Von Ruck and his son co-edited the first US medical journal devoted entirely to TB, Journal of Tuberculosis: A Quarterly Magazine Devoted to the Prevention and Treatment of Tuberculosis, from 1899 to 1903, and co-authored the first US book devoted entirely to vaccination against TB, Studies in Immunization Against Tuberculosis (1916).

== Personal life ==
Von Ruck married Adelia (Delia) Moore, a student at Oberlin College, in 1872. Their son, Silvio, was born in 1875, followed by daughter, Calla, in 1877. His son became a frequent collaborator and eventually took over daily operations of the sanitarium in 1902. Silvio Von Ruck died in 1918 during the influenza pandemic, as did his daughter, Karl Von Ruck's only granddaughter.

== Death and legacy ==
After Von Ruck's death, the laboratory, which had been endowed by Von Ruck, and the sanitarium, under the direction of its staff, continued to operate for a few years.

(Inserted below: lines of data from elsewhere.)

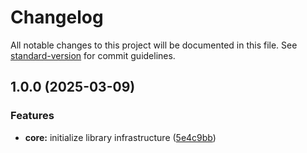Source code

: # Changelog

All notable changes to this project will be documented in this file. See [standard-version](https://github.com/conventional-changelog/standard-version) for commit guidelines.

## 1.0.0 (2025-03-09)


### Features

* **core:** initialize library infrastructure ([5e4c9bb](https://github.com/huanjinliu/warpvas/commit/5e4c9bb370fcf57268c1975861430ce42bb8bc48))
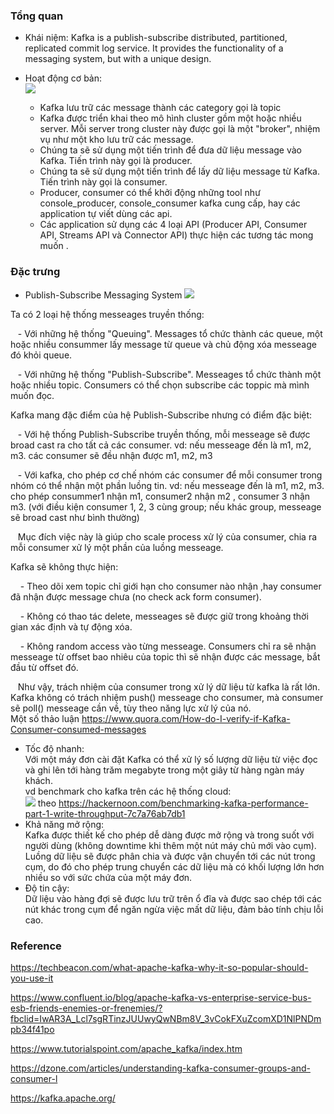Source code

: ### Tổng quan
* Khái niệm:
Kafka is a publish-subscribe distributed, partitioned, replicated commit log service. It provides the functionality of a messaging system, but with a unique design.

* Hoạt động cơ bản: <br/>
![](../images/kafka_basic.PNG)

  - Kafka lưu trữ các message thành các category gọi là topic
  - Kafka được triển khai theo mô hình cluster gồm một hoặc nhiều server. Mỗi server trong cluster này được gọi là một "broker", nhiệm vụ như một kho lưu trữ các message.
  - Chúng ta sẽ sử dụng một tiến trình để đưa dữ liệu message vào Kafka. Tiến trình này gọi là producer. 
  - Chúng ta sẽ sử dụng một tiến trình để lấy dữ liệu message từ Kafka. Tiến trình này gọi là consumer.
  - Producer, consumer có thể khởi động những tool như console_producer, console_consumer kafka cung cấp, hay các application tự viết dùng các api.
  - Các application sử dụng các 4 loại API (Producer API, Consumer API, Streams API và  Connector API) thực hiện các tương tác mong muốn . 

### Đặc trưng
* Publish-Subscribe Messaging System
![](../images/kafka_pubsub.png)

Ta có 2 loại hệ thống messeages truyền thống:

&nbsp;    &nbsp;- Với những hệ thống "Queuing". Messages tổ chức thành các queue, một hoặc nhiều consummer lấy message từ queue và chủ động xóa messeage đó khỏi queue. 

&nbsp;    &nbsp;- Với những hệ thống "Publish-Subscribe". Messeages tổ chức thành một hoặc nhiều topic. Consumers có thể chọn subscribe các toppic mà mình muốn đọc. <br/>

Kafka mang đặc điểm của hệ Publish-Subscribe nhưng có điểm đặc biệt:

&nbsp;    &nbsp;- Với hệ thống Publish-Subscribe truyền thống, mỗi messeage sẽ được broad cast ra cho tất cả các consumer. vd: nếu messeage đến là m1, m2, m3. các consumer sẽ đều nhận được m1, m2, m3

&nbsp;    &nbsp;- Với kafka, cho phép cơ chế nhóm các consumer để mỗi consumer trong nhóm có thể nhận một phần luồng tin.  vd: nếu messeage đến là m1, m2, m3. cho phép consummer1 nhận m1, consumer2 nhận m2 , consumer 3 nhận m3. (với điều kiện consumer 1, 2, 3 cùng group; nếu khác group, messeage sẽ broad cast như bình thường) </br>

&nbsp;    &nbsp;Mục đích việc này là giúp cho scale process xử lý của consumer, chia ra mỗi consumer xử lý một phần của luồng messeage.

Kafka sẽ không thực hiện:

&nbsp;    &nbsp; - Theo dõi xem topic chỉ giới hạn cho consumer nào nhận ,hay consumer đã nhận được message chưa (no check ack form consumer).

&nbsp;    &nbsp; - Không có thao tác delete, messeages sẽ được giữ trong khoảng thời gian xác định và tự động xóa.

&nbsp;    &nbsp; - Không random access vào từng messeage. Consumers chỉ ra sẽ nhận messeage từ offset bao nhiêu của topic thì sẽ nhận được các message, bắt đầu từ offset đó.<br/>

&nbsp;    &nbsp;Như vậy, trách nhiệm của consumer trong xử lý dữ liệu từ kafka là rất lớn. Kafka không có trách nhiệm push() messeage cho consumer, mà consumer sẽ poll() messeage cần về, tùy theo năng lực xử lý của nó.
<br/> Một số thảo luận https://www.quora.com/How-do-I-verify-if-Kafka-Consumer-consumed-messages
* Tốc độ nhanh:<br/>
Với một máy đơn cài đặt Kafka có thể xử lý số lượng dữ liệu từ việc đọc và ghi lên tới hàng trăm megabyte trong một giây từ hàng ngàn máy khách.<br/>
vd benchmark cho kafka trên các hệ thống cloud:<br/>
![](../images/kafka_benchmark.PNG)
theo https://hackernoon.com/benchmarking-kafka-performance-part-1-write-throughput-7c7a76ab7db1
* Khả năng mở rộng:<br/>
Kafka được thiết kế cho phép dễ dàng được mở rộng và trong suốt với người dùng (không downtime khi thêm một nút máy chủ mới vào cụm). Luồng dữ liệu sẽ được phân chia và được vận chuyển tới các nút trong cụm, do đó cho phép trung chuyển các dữ liệu mà có khối lượng lớn hơn nhiều so với sức chứa của một máy đơn.
* Độ tin cậy:<br/>
Dữ liệu vào hàng đợi sẽ được lưu trữ trên ổ đĩa và được sao chép tới các nút khác trong cụm để ngăn ngừa việc mất dữ liệu, đảm bảo tính chịu lỗi cao.

### Reference

https://techbeacon.com/what-apache-kafka-why-it-so-popular-should-you-use-it

https://www.confluent.io/blog/apache-kafka-vs-enterprise-service-bus-esb-friends-enemies-or-frenemies/?fbclid=IwAR3A_Lcl7sgRTinzJUUwyQwNBm8V_3vCokFXuZcomXD1NlPNDmpb34f41po

https://www.tutorialspoint.com/apache_kafka/index.htm

https://dzone.com/articles/understanding-kafka-consumer-groups-and-consumer-l

https://kafka.apache.org/
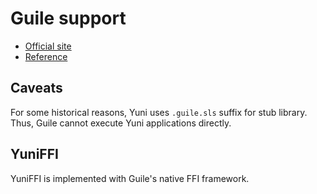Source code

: Guile support
=============

* [Official site](http://www.gnu.org/software/guile/)
* [Reference](https://www.gnu.org/software/guile/docs/master/guile.html)

Caveats
-------

For some historical reasons, Yuni uses `.guile.sls` suffix for stub library. Thus, Guile cannot execute Yuni applications directly.

YuniFFI
-------

YuniFFI is implemented with Guile's native FFI framework.
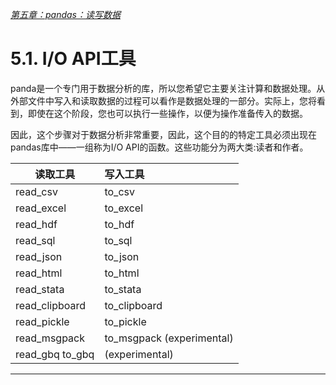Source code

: 
[*第五章：pandas：读写数据*](./README.md)


# 5.1. I/O API工具

panda是一个专门用于数据分析的库，所以您希望它主要关注计算和数据处理。从外部文件中写入和读取数据的过程可以看作是数据处理的一部分。实际上，您将看到，即使在这个阶段，您也可以执行一些操作，以便为操作准备传入的数据。

因此，这个步骤对于数据分析非常重要，因此，这个目的的特定工具必须出现在pandas库中——一组称为I/O API的函数。这些功能分为两大类:读者和作者。

读取工具| 写入工具
|------- |:---------|
read_csv   | to_csv
read_excel | to_excel
read_hdf |  to_hdf
read_sql |  to_sql
read_json |  to_json
read_html |  to_html
read_stata |  to_stata
read_clipboard|   to_clipboard
read_pickle |  to_pickle
read_msgpack |  to_msgpack (experimental)
read_gbq to_gbq |  (experimental)
-----------------------------


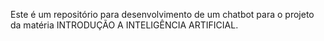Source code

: Este é um repositório para desenvolvimento de um chatbot para o projeto da matéria INTRODUÇÃO A INTELIGÊNCIA ARTIFICIAL.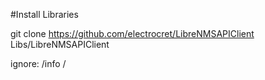 #Install Libraries

git clone https://github.com/electrocret/LibreNMSAPIClient Libs/LibreNMSAPIClient 

ignore:
/info
/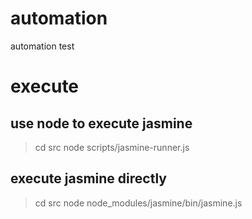 # automation
automation test

# execute
## use node to execute jasmine
> cd src
> node scripts/jasmine-runner.js 

## execute jasmine directly
> cd src
> node node_modules/jasmine/bin/jasmine.js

The sanitarium and research lab played important roles in establishing Asheville as a leading center for TB convalescence and treatment. In addition, in the 1920s the laboratory also "became a magnet for early-career researchers" such as noted immunologist Jules Freund, and continued operations until 1933. Even now, over 100 years later, live bacille Calmette–Guerin and its engineered variants, the only available TB vaccines, using the original backbone and incorporating recombinant subunits continue to struggle for reproducible success in tuberculosis prevention, especially in adolescents and adults. Nonlive vaccine candidates containing recombinant subunits alone in combination with a strong T-cell–stimulating adjuvant are once again in the pipeline, a now recognized result of the early work done in Asheville.

Von Ruck's extensive card catalogue, which was derived from his large library on world literature on tuberculosis and much of which at that time was in German, was purchased after his death by the Army Medical Library, then America's largest medical reference resource.